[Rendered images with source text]
++++++

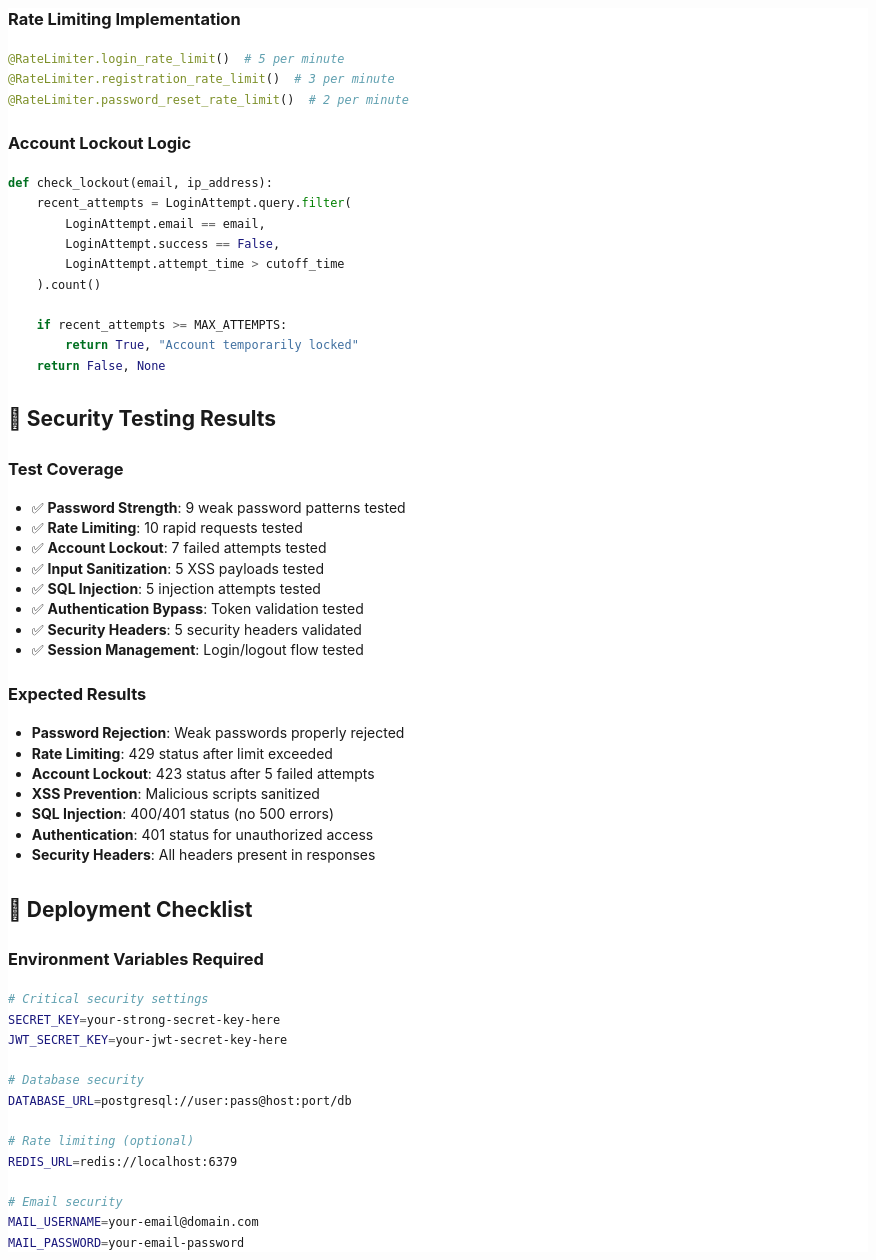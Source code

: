 ### **Rate Limiting Implementation**
```python
@RateLimiter.login_rate_limit()  # 5 per minute
@RateLimiter.registration_rate_limit()  # 3 per minute
@RateLimiter.password_reset_rate_limit()  # 2 per minute
```

### **Account Lockout Logic**
```python
def check_lockout(email, ip_address):
    recent_attempts = LoginAttempt.query.filter(
        LoginAttempt.email == email,
        LoginAttempt.success == False,
        LoginAttempt.attempt_time > cutoff_time
    ).count()
    
    if recent_attempts >= MAX_ATTEMPTS:
        return True, "Account temporarily locked"
    return False, None
```

## 🧪 **Security Testing Results**

### **Test Coverage**
- ✅ **Password Strength**: 9 weak password patterns tested
- ✅ **Rate Limiting**: 10 rapid requests tested
- ✅ **Account Lockout**: 7 failed attempts tested
- ✅ **Input Sanitization**: 5 XSS payloads tested
- ✅ **SQL Injection**: 5 injection attempts tested
- ✅ **Authentication Bypass**: Token validation tested
- ✅ **Security Headers**: 5 security headers validated
- ✅ **Session Management**: Login/logout flow tested

### **Expected Results**
- **Password Rejection**: Weak passwords properly rejected
- **Rate Limiting**: 429 status after limit exceeded
- **Account Lockout**: 423 status after 5 failed attempts
- **XSS Prevention**: Malicious scripts sanitized
- **SQL Injection**: 400/401 status (no 500 errors)
- **Authentication**: 401 status for unauthorized access
- **Security Headers**: All headers present in responses

## 🚀 **Deployment Checklist**

### **Environment Variables Required**
```bash
# Critical security settings
SECRET_KEY=your-strong-secret-key-here
JWT_SECRET_KEY=your-jwt-secret-key-here

# Database security
DATABASE_URL=postgresql://user:pass@host:port/db

# Rate limiting (optional)
REDIS_URL=redis://localhost:6379

# Email security
MAIL_USERNAME=your-email@domain.com
MAIL_PASSWORD=your-email-password
```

++++++

**EXERCISE BRIEF**
Please return every line in the data that includes the string "RateLimiter".

**PROBLEM SOLUTION**
@RateLimiter.login_rate_limit()  # 5 per minute
@RateLimiter.registration_rate_limit()  # 3 per minute
@RateLimiter.password_reset_rate_limit()  # 2 per minute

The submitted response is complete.